Brief:
From the first line of the material to the line containing "translation, and the", inclusive, write out each line exactly, leaving out the pictures.

Extracted data:
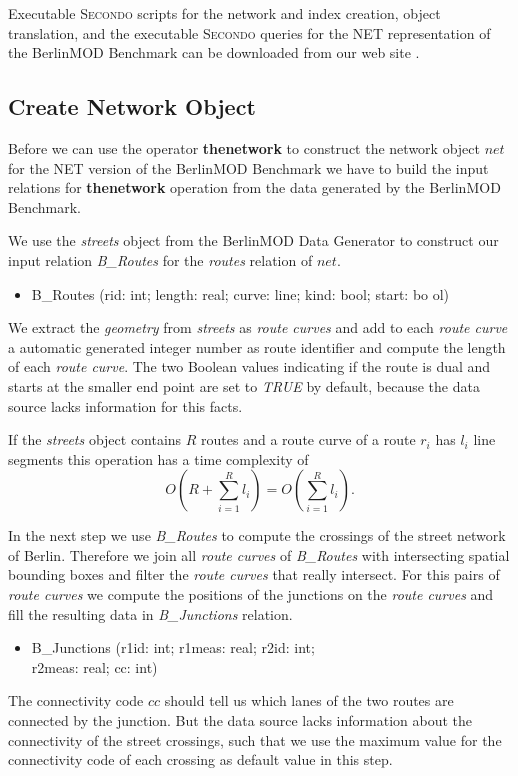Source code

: \documentclass[a4paper]{article}
\newcommand{\secondo}{\textsc{Secondo}}
\newcommand{\bmodb} {BerlinMOD Benchmark}
\newcommand{\op}[1]{\textbf{#1}}
\newcommand{\true}{\textsl{TRUE}}
\begin{document}
Executable \secondo{} scripts for the network and index creation, object
translation, and the executable \secondo{} queries for the NET
representation of the \bmodb{} can be downloaded from our web site
\cite{NetworkWeb}.
\subsection{Create Network Object}
\label{sec:createNetwork}
Before we can use the operator \op{thenetwork} to construct the network object
$net$ for the NET version of the \bmodb{} we have to build the input relations
for \op{thenetwork} operation from the data generated by the \bmodb{}.

We use the \textit{streets} object from the BerlinMOD Data Generator to
construct our input relation \textit{B\_Routes} for the \textit{routes} relation of
$net$.
\begin{ttfamily}
\begin{itemize}
  \item []B\_Routes (rid: int; length: real; curve: line; kind: bool; start: bo
ol)
\end{itemize}
\end{ttfamily}
We extract the \textit{geometry} from \textit{streets} as \textit{route curves} and add to
each \textit{route curve} a automatic generated integer number as route
identifier and compute the length of each \textit{route curve}. The two Boolean
values indicating if the route is dual and starts at the smaller end point are 
set to \true{} by default, because the data source lacks information for this facts.

If the \textit{streets} object contains $R$ routes and a route curve of a route $r_i$ has
$l_i$ line segments this operation has a time complexity of
\[O(R + \sum_{i=1}^{R}{l_i}) = O(\sum_{i=1}^{R}{l_i}).\]

In the next step we use \textit{B\_Routes} to compute the crossings of the street
network of Berlin. Therefore we join all \textit{route curves} of \textit{B\_Routes} with
intersecting spatial bounding boxes and filter the \textit{route curves} that 
really intersect. For this pairs of \textit{route curves} we compute the positions 
of the junctions on the \textit{route curves} and fill the resulting data in 
\textit{B\_Junctions} relation. 
\begin{ttfamily}
\begin{itemize}
\item []B\_Junctions (r1id: int; r1meas: real; r2id: int;\\
r2meas: real; cc: int)
\end{itemize}
\end{ttfamily}
The connectivity code $cc$ should tell us which lanes of the two routes are
connected by the junction. But the data source lacks information about the
connectivity of the street crossings, such that we use the maximum value for the
connectivity code of each crossing as default value in this step. 
\end{document}
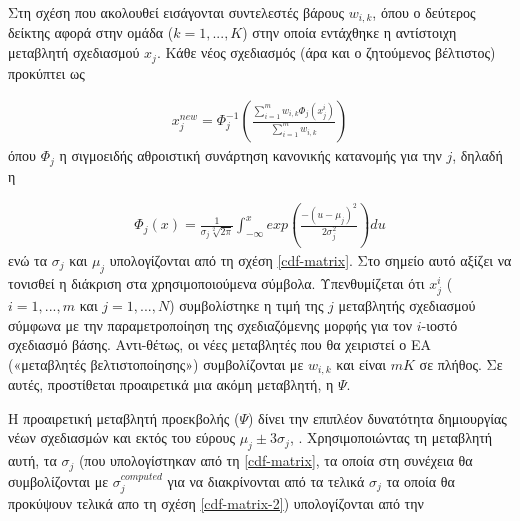 Στη σχέση που ακολουθεί εισάγονται συντελεστές βάρους $w_{i,k}$, όπου ο δεύτερος δείκτης αφορά στην ομάδα ($k=1,...,K$) στην οποία εντάχθηκε η αντίστοιχη μεταβλητή σχεδιασμού $x_j$. Κάθε νέος σχεδιασμός (άρα και ο ζητούμενος βέλτιστος) προκύπτει ως 

\begin{eqnarray}
   x_j^{new} = \Phi _j^{-1} (\frac{\sum_{i=1}^{m}w_{i,k} \Phi _j(x_j^i)}{\sum_{i=1}^{m}w_{i,k} }) 
   \label{non-linear2} 
\end{eqnarray}
όπου $\Phi_j$ η σιγμοειδής αθροιστική συνάρτηση κανονικής κατανομής για την $j$, δηλαδή η

\begin{eqnarray}
   \Phi _{j} (x)= \frac{1}{\sigma _j\sqrt[2]{2\pi}}\int _{-\infty}^x exp(\frac{-(u-\mu _j)^2}{2 \sigma _j^2 })du 
   \label{cdf} 
\end{eqnarray}
ενώ τα $\sigma _j$ και $\mu _j$ υπολογίζονται από τη σχέση \ref{cdf-matrix}. Στο σημείο αυτό αξίζει να τονισθεί η διάκριση στα χρησιμοποιούμενα σύμβολα. Υπενθυμίζεται ότι $x_j^i$ ($i=1,...,m$ και $j=1,...,N$) συμβολίστηκε η τιμή της $j$ μεταβλητής σχεδιασμού σύμφωνα με την παραμετροποίηση της  σχεδιαζόμενης μορφής για τον $i$-ιοστό σχεδιασμό βάσης. Αντι-θέτως, οι νέες μεταβλητές που θα χειριστεί ο ΕΑ («μεταβλητές βελτιστοποίησης») συμβολίζονται με $w_{i,k}$ και είναι $mK$ σε πλήθος. Σε αυτές, προστίθεται προαιρετικά μια ακόμη μεταβλητή, η $\Psi$.   
  

Η προαιρετική μεταβλητή προεκβολής ($\Psi$) δίνει την επιπλέον δυνατότητα δημιουργίας νέων σχεδιασμών και εκτός του εύρους $\mu _j \pm 3\sigma _j$, \cite{Kiemele}. Χρησιμοποιώντας τη μεταβλητή αυτή, τα $\sigma _j$  (που υπολογίστηκαν από τη \ref{cdf-matrix}, τα οποία στη συνέχεια θα συμβολίζονται με $\sigma_j^{computed}$ για να διακρίνονται από τα τελικά $\sigma _j$ τα οποία θα  προκύψουν τελικά απο τη σχέση \ref{cdf-matrix-2})  υπολογίζονται από την          

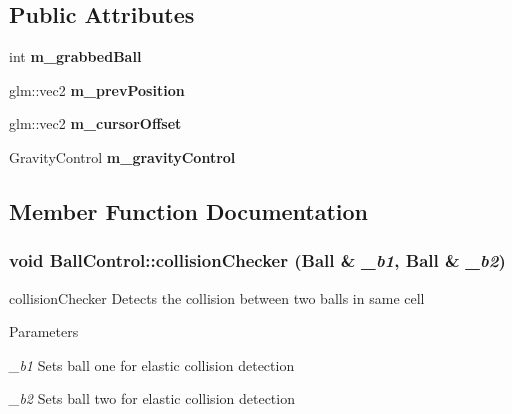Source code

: \subsection*{Public Attributes}
\begin{DoxyCompactItemize}
\item 
\hypertarget{classBallControl_ac64a1d833bcd49fa9ab2ebcce3995be6}{
int {\bfseries m\_\-grabbedBall}}
\label{classBallControl_ac64a1d833bcd49fa9ab2ebcce3995be6}

\item 
\hypertarget{classBallControl_a49b276d3d47c744915e289985b54ae4e}{
glm::vec2 {\bfseries m\_\-prevPosition}}
\label{classBallControl_a49b276d3d47c744915e289985b54ae4e}

\item 
\hypertarget{classBallControl_abe4695134fe9cfabef70ed8620de37d2}{
glm::vec2 {\bfseries m\_\-cursorOffset}}
\label{classBallControl_abe4695134fe9cfabef70ed8620de37d2}

\item 
\hypertarget{classBallControl_a64337536a5959b08a7f0b5cb9af52691}{
GravityControl {\bfseries m\_\-gravityControl}}
\label{classBallControl_a64337536a5959b08a7f0b5cb9af52691}

\end{DoxyCompactItemize}


\subsection{Member Function Documentation}
\hypertarget{classBallControl_a062a70454845cbf25fe7f15554676ab9}{
\subsubsection[{collisionChecker}]{\setlength{\rightskip}{0pt plus 5cm}void BallControl::collisionChecker ({\bf Ball} \& {\em \_\-b1}, \/  {\bf Ball} \& {\em \_\-b2})}}
\label{classBallControl_a062a70454845cbf25fe7f15554676ab9}


collisionChecker Detects the collision between two balls in same cell 
\begin{DoxyParams}{Parameters}
\item[{\em \_\-b1}]Sets ball one for elastic collision detection \item[{\em \_\-b2}]Sets ball two for elastic collision detection \end{DoxyParams}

Answer area:
Source code

: \documentclass[a4paper]{article}
\newcommand{\secondo}{\textsc{Secondo}}
\newcommand{\bmodb} {BerlinMOD Benchmark}
\newcommand{\op}[1]{\textbf{#1}}
\newcommand{\true}{\textsl{TRUE}}
\begin{document}
Executable \secondo{} scripts for the network and index creation, object
translation, and the executable \secondo{} queries for the NET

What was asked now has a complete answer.